Lettre au ministre des Affaires étrangères

Jean-​​Claude Lefort, jeudi 1er février 2007

Ehud Olmert a décidé de modifier le tracé du mur de la honte, en englobant - 5 kilo­mètres au-​​delà de la ligne verte - deux nou­veaux vil­lages de 20.000 per­sonnes afin de pro­téger les implan­ta­tions et colonies israéliennes.

Ivry, le 31 janvier 2007

Monsieur Philippe Douste-​​Blazy

Ministre des Affaires étrangères 37, Quai d’Orsay 75007 Paris

Monsieur le Ministre,

Une fois encore Mon­sieur Ehud Olmert a décidé de modifier le tracé du mur de la honte, for­mel­lement condamné par la Cour de justice inter­na­tionale et contrai­rement à la Feuille de route du Quartet, en englobant - 5 kilo­mètres au-​​delà de la ligne verte - deux nou­veaux vil­lages de 20.000 per­sonnes afin de pro­téger les implan­ta­tions et colonies israé­liennes de Nili et Naaleh.

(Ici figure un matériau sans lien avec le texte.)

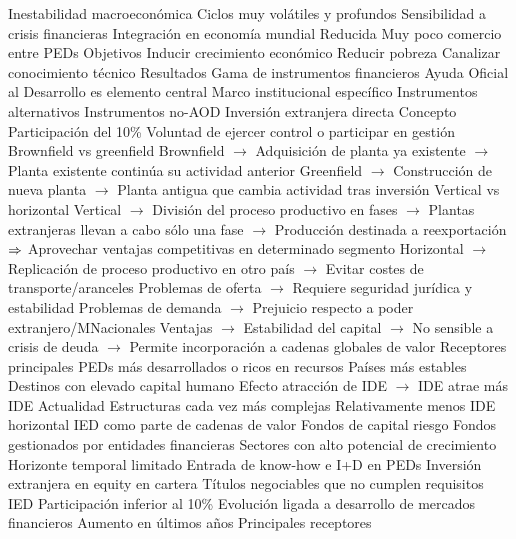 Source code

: \documentclass{nuevotema}
\begin{document}
\begin{esquemal}
				\4 Inestabilidad macroeconómica
				\4[] Ciclos muy volátiles y profundos
				\4[] Sensibilidad a crisis financieras
				\4 Integración en economía mundial
				\4[] Reducida
				\4[] Muy poco comercio entre PEDs
			\3 Objetivos
				\4 Inducir crecimiento económico
				\4 Reducir pobreza
				\4 Canalizar conocimiento técnico
			\3 Resultados
				\4 Gama de instrumentos financieros
				\4 Ayuda Oficial al Desarrollo es elemento central
				\4 Marco institucional específico
				\4 Instrumentos alternativos
		\2 Instrumentos no-AOD
			\3 Inversión extranjera directa
				\4 Concepto
				\4[] Participación del 10\%
				\4[] Voluntad de ejercer control o participar en gestión
				\4 Brownfield vs greenfield
				\4[] Brownfield
				\4[] $\to$ Adquisición de planta ya existente
				\4[] $\to$ Planta existente continúa su actividad anterior
				\4[] Greenfield
				\4[] $\to$ Construcción de nueva planta
				\4[] $\to$ Planta antigua que cambia actividad tras inversión
				\4 Vertical vs horizontal
				\4[] Vertical
				\4[] $\to$ División del proceso productivo en fases
				\4[] $\to$ Plantas extranjeras llevan a cabo sólo una fase
				\4[] $\to$ Producción destinada a reexportación
				\4[] $\Rightarrow$ Aprovechar ventajas competitivas en determinado segmento
				\4[] Horizontal
				\4[] $\to$ Replicación de proceso productivo en otro país
				\4[] $\to$ Evitar costes de transporte/aranceles
				\4 Problemas de oferta
				\4[] $\to$ Requiere seguridad jurídica y estabilidad
				\4 Problemas de demanda
				\4[] $\to$ Prejuicio respecto a poder extranjero/MNacionales
				\4 Ventajas
				\4[] $\to$ Estabilidad del capital
				\4[] $\to$ No sensible a crisis de deuda
				\4[] $\to$ Permite incorporación a cadenas globales de valor
				\4 Receptores principales
				\4[] PEDs más desarrollados o ricos en recursos
				\4[] Países más estables
				\4[] Destinos con elevado capital humano
				\4 Efecto atracción de IDE
				\4[] $\to$ IDE atrae más IDE
				\4 Actualidad
				\4[] Estructuras cada vez más complejas
				\4[] Relativamente menos IDE horizontal
				\4[] IED como parte de cadenas de valor
				\4 Fondos de capital riesgo
				\4[] Fondos gestionados por entidades financieras
				\4[] Sectores con alto potencial de crecimiento
				\4[] Horizonte temporal limitado
				\4[] Entrada de know-how e I+D en PEDs
			\3 Inversión extranjera en equity en cartera
				\4 Títulos negociables que no cumplen requisitos IED
				\4[] Participación inferior al 10\%
				\4 Evolución ligada a desarrollo de mercados financieros
				\4[] Aumento en últimos años
				\4 Principales receptores

\end{esquemal}
\end{document}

C’est insup­por­table. Comme est insup­por­table le silence cou­pable du Quartet et de notre pays.

Cette décision inter­vient alors que, d’une part, la situation dans la bande de Gaza est des plus sérieuses et que, d’autre part, le Quartet doit se réunir pro­chai­nement. Ce défi aux ins­ti­tu­tions inter­na­tio­nales est aussi une pro­vo­cation de plus à l’endroit des Pales­ti­niens. Il met déli­bé­rément de l’huile sur le feu dans cette région du monde, épicentre de la crise qui secoue et endeuille le Proche-​​orient.

Mon­sieur le Ministre, ce ne sont pas seulement des mots de ferme condam­nation qu’il faut faire entendre et que nous attendons tou­jours. Il faut des actes. Il faut sanc­tionner cette poli­tique. N’avez-vous pas, avec L’union euro­péenne, estimé devoir sanc­tionner le peuple pales­tinien parce que celui-​​ci avait voté majo­ri­tai­rement Hamas en arguant du fait que ce mou­vement devait recon­naître les accords internationaux ?

Ce deux poids, deux mesures n’est pas qu’une impression. C’est une réalité. Vous n’observez pas un com­por­tement iden­tique et parallèle quand il s’agit de la Palestine et d’Israël. L’un aurait tous les droits et l’autre tous les devoirs.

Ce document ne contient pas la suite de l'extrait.